I think there would be a lot of value in creating some sort of common / shared test harness (at least sample problem sizes / configurations) for both microbenchmarks and for integrated tests of whole models (with fixed “reference” model code) - maybe under PyTorch Foundation? or by contributing micro-benchmarks and democratizing GitHub - mlcommons/inference: Reference implementations of MLPerf™ inference benchmarks?

The goal is to have robust samples and very simple harness to have reliable, up-to-date numbers on known single hardware. I guess, inference benchmarks are not so expensive to run on the cluster (especially for single-GPU setups).

1 Like

What you describe is a lot like GitHub - pytorch/benchmark: TorchBench is a collection of open source benchmarks used to evaluate PyTorch performance. (with some handlers at No?

Maybe! But I never saw the results of these benchmarks being published to some HTML page (would be good to auto-push it to some public

It would also help if it somehow included ways to include benchmarks of alternative kernels (like AITemplate / tvm / oneflow / kernl). I checked out mlcommons/inference as well, but it seems to have only a few not very modern architectures and mostly vendor-driven (so somehow not tapping into the community effort like timm community)

You can check out PyTorch CI HUD which has end to end model speedups - it’s not too focused on microbenchmarks rn tho

1 Like

I would say, these benchmarks are now targeted for PyTorch’s own assistance to development. And thus this CI is oriented towards that. A user-targeted perf numbers publishing is a slightly different story.

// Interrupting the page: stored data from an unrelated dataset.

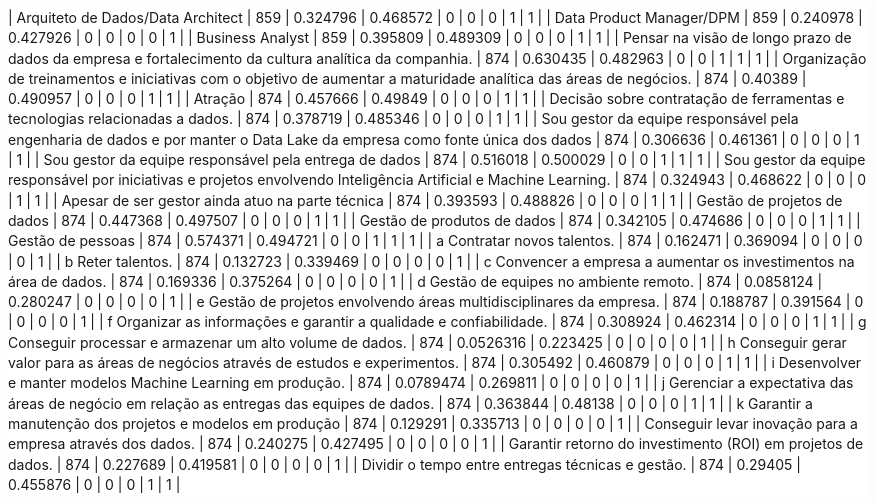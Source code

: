| Arquiteto de Dados/Data Architect                                                                                                 |     859 |  0.324796   | 0.468572  |     0 |     0 |     0 |     1 |     1 |
| Data Product Manager/DPM                                                                                                          |     859 |  0.240978   | 0.427926  |     0 |     0 |     0 |     0 |     1 |
| Business Analyst                                                                                                                  |     859 |  0.395809   | 0.489309  |     0 |     0 |     0 |     1 |     1 |
| Pensar na visão de longo prazo de dados da empresa e fortalecimento da cultura analítica da companhia.                            |     874 |  0.630435   | 0.482963  |     0 |     0 |     1 |     1 |     1 |
| Organização de treinamentos e iniciativas com o objetivo de aumentar a maturidade analítica das áreas de negócios.                |     874 |  0.40389    | 0.490957  |     0 |     0 |     0 |     1 |     1 |
| Atração                                                                                                                           |     874 |  0.457666   | 0.49849   |     0 |     0 |     0 |     1 |     1 |
| Decisão sobre contratação de ferramentas e tecnologias relacionadas a dados.                                                      |     874 |  0.378719   | 0.485346  |     0 |     0 |     0 |     1 |     1 |
| Sou gestor da equipe responsável pela engenharia de dados e por manter o Data Lake da empresa como fonte única dos dados          |     874 |  0.306636   | 0.461361  |     0 |     0 |     0 |     1 |     1 |
| Sou gestor da equipe responsável pela entrega de dados                                                                            |     874 |  0.516018   | 0.500029  |     0 |     0 |     1 |     1 |     1 |
| Sou gestor da equipe responsável por iniciativas e projetos envolvendo Inteligência Artificial e Machine Learning.                |     874 |  0.324943   | 0.468622  |     0 |     0 |     0 |     1 |     1 |
| Apesar de ser gestor ainda atuo na parte técnica                                                                                  |     874 |  0.393593   | 0.488826  |     0 |     0 |     0 |     1 |     1 |
| Gestão de projetos de dados                                                                                                       |     874 |  0.447368   | 0.497507  |     0 |     0 |     0 |     1 |     1 |
| Gestão de produtos de dados                                                                                                       |     874 |  0.342105   | 0.474686  |     0 |     0 |     0 |     1 |     1 |
| Gestão de pessoas                                                                                                                 |     874 |  0.574371   | 0.494721  |     0 |     0 |     1 |     1 |     1 |
| a Contratar novos talentos.                                                                                                       |     874 |  0.162471   | 0.369094  |     0 |     0 |     0 |     0 |     1 |
| b Reter talentos.                                                                                                                 |     874 |  0.132723   | 0.339469  |     0 |     0 |     0 |     0 |     1 |
| c Convencer a empresa a aumentar os investimentos na área de dados.                                                               |     874 |  0.169336   | 0.375264  |     0 |     0 |     0 |     0 |     1 |
| d Gestão de equipes no ambiente remoto.                                                                                           |     874 |  0.0858124  | 0.280247  |     0 |     0 |     0 |     0 |     1 |
| e Gestão de projetos envolvendo áreas multidisciplinares da empresa.                                                              |     874 |  0.188787   | 0.391564  |     0 |     0 |     0 |     0 |     1 |
| f Organizar as informações e garantir a qualidade e confiabilidade.                                                               |     874 |  0.308924   | 0.462314  |     0 |     0 |     0 |     1 |     1 |
| g Conseguir processar e armazenar um alto volume de dados.                                                                        |     874 |  0.0526316  | 0.223425  |     0 |     0 |     0 |     0 |     1 |
| h Conseguir gerar valor para as áreas de negócios através de estudos e experimentos.                                              |     874 |  0.305492   | 0.460879  |     0 |     0 |     0 |     1 |     1 |
| i Desenvolver e manter modelos Machine Learning em produção.                                                                      |     874 |  0.0789474  | 0.269811  |     0 |     0 |     0 |     0 |     1 |
| j Gerenciar a expectativa das áreas de negócio em relação as entregas das equipes de dados.                                       |     874 |  0.363844   | 0.48138   |     0 |     0 |     0 |     1 |     1 |
| k Garantir a manutenção dos projetos e modelos em produção                                                                        |     874 |  0.129291   | 0.335713  |     0 |     0 |     0 |     0 |     1 |
| Conseguir levar inovação para a empresa através dos dados.                                                                        |     874 |  0.240275   | 0.427495  |     0 |     0 |     0 |     0 |     1 |
| Garantir retorno do investimento (ROI) em projetos de dados.                                                                      |     874 |  0.227689   | 0.419581  |     0 |     0 |     0 |     0 |     1 |
| Dividir o tempo entre entregas técnicas e gestão.                                                                                 |     874 |  0.29405    | 0.455876  |     0 |     0 |     0 |     1 |     1 |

It would be nice to have something for perf-looking users. E.g. FlashAttention publishes some plot which makes PyTorch look extra-bad: GitHub - Dao-AILab/flash-attention: Fast and memory-efficient exact attention, probably it somehow makes sure to not use PyTorch’s own integration of FlashAttention :slight_smile: But it would be much better if PyTorch allowed contrib of such benchmarks and ran them. Same for bitsandbytes. People are often struggling to reproduce these benchmark, and small package authors don’t have resources to invest in regular benchmarks, so PyTorch core could probably help them (and users) out and provide concise reliable harnesses both for macro and micro-benchmarks. I think this is even more important now given that there are 5-10 different compiler stacks and the situation is changing every day. For earnest results, users need to invest in studying each of these compilers and preparing an apples-to-apples benchmarks themselves (e.g. there does not exist even a faithful ORT vs TRT benchmarking harness). If PyTorch invested in this (e.g. more user-friendly, more concise, more broad alternative to mlcommons/inference + including micro-benchmarks) , the users of all compilers would benefit a lot (especially given that PyTorch’s own inductor is improving a lot, so having automatic comparisons of Inductor to other backends with contributions of other backend authors would be nice!)